[EXERCISE]: Read the data below line by line and copy each one with "fields" in it.

(Stored data)
+++++

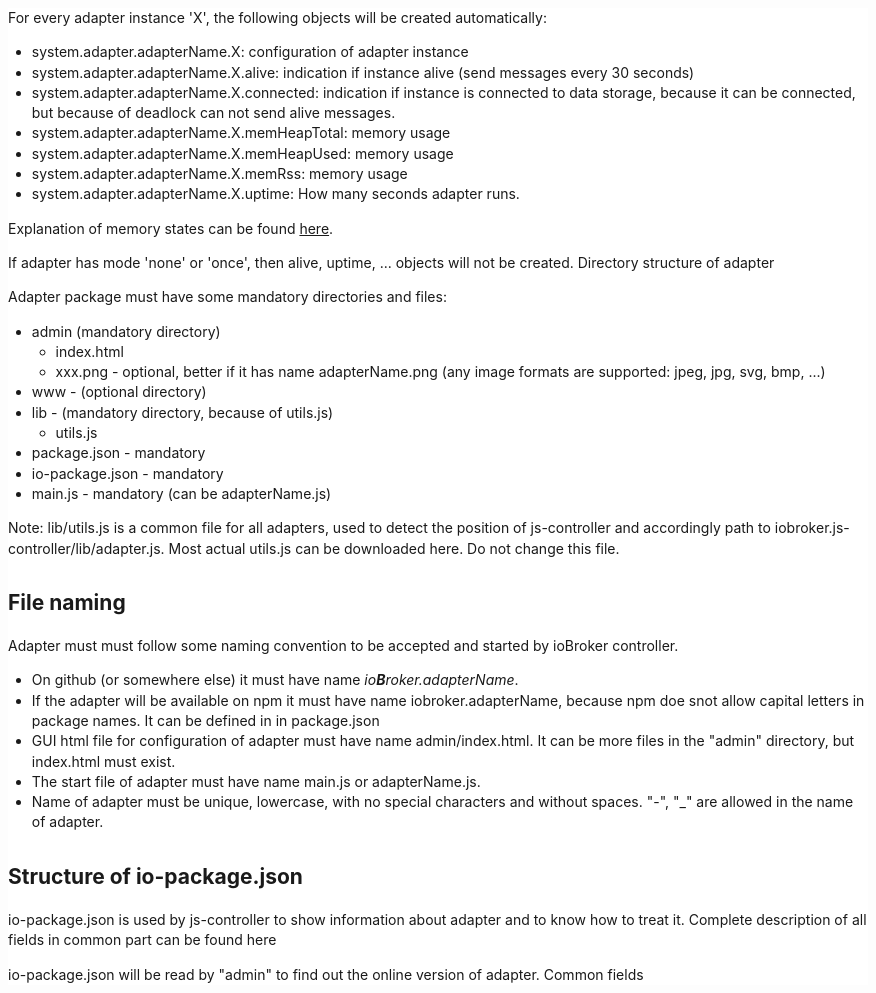 For every adapter instance 'X', the following objects will be created automatically:

* system.adapter.adapterName.X: configuration of adapter instance
* system.adapter.adapterName.X.alive: indication if instance alive (send messages every 30 seconds)
* system.adapter.adapterName.X.connected: indication if instance is connected to data storage, because it can be connected, but because of deadlock can not send alive messages.
* system.adapter.adapterName.X.memHeapTotal: memory usage
* system.adapter.adapterName.X.memHeapUsed: memory usage
* system.adapter.adapterName.X.memRss: memory usage
* system.adapter.adapterName.X.uptime: How many seconds adapter runs.

Explanation of memory states can be found [here](http://stackoverflow.com/questions/12023359/what-do-the-return-values-of-node-js-process-memoryusage-stand-for).

If adapter has mode 'none' or 'once', then alive, uptime, ... objects will not be created.
Directory structure of adapter

Adapter package must have some mandatory directories and files:

* admin (mandatory directory)
  * index.html
  * xxx.png - optional, better if it has name adapterName.png (any image formats are supported: jpeg, jpg, svg, bmp, ...)
* www - (optional directory)
* lib - (mandatory directory, because of utils.js)
  * utils.js
* package.json - mandatory
* io-package.json - mandatory
* main.js - mandatory (can be adapterName.js)

Note: lib/utils.js is a common file for all adapters, used to detect the position of js-controller and accordingly path to iobroker.js-controller/lib/adapter.js. Most actual utils.js can be downloaded here. Do not change this file.

## File naming

Adapter must must follow some naming convention to be accepted and started by ioBroker controller.

* On github (or somewhere else) it must have name *io**B**roker.adapterName*.
* If the adapter will be available on npm it must have name iobroker.adapterName, because npm doe snot allow capital letters in package names. It can be defined in in package.json
* GUI html file for configuration of adapter must have name admin/index.html. It can be more files in the "admin" directory, but index.html must exist.
* The start file of adapter must have name main.js or adapterName.js.
* Name of adapter must be unique, lowercase, with no special characters and without spaces. "-", "_" are allowed in the name of adapter.

## Structure of io-package.json

io-package.json is used by js-controller to show information about adapter and to know how to treat it. Complete description of all fields in common part can be found here

io-package.json will be read by "admin" to find out the online version of adapter.
Common fields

+++++

[YOUR SOLUTION]:
io-package.json is used by js-controller to show information about adapter and to know how to treat it. Complete description of all fields in common part can be found here
Common fields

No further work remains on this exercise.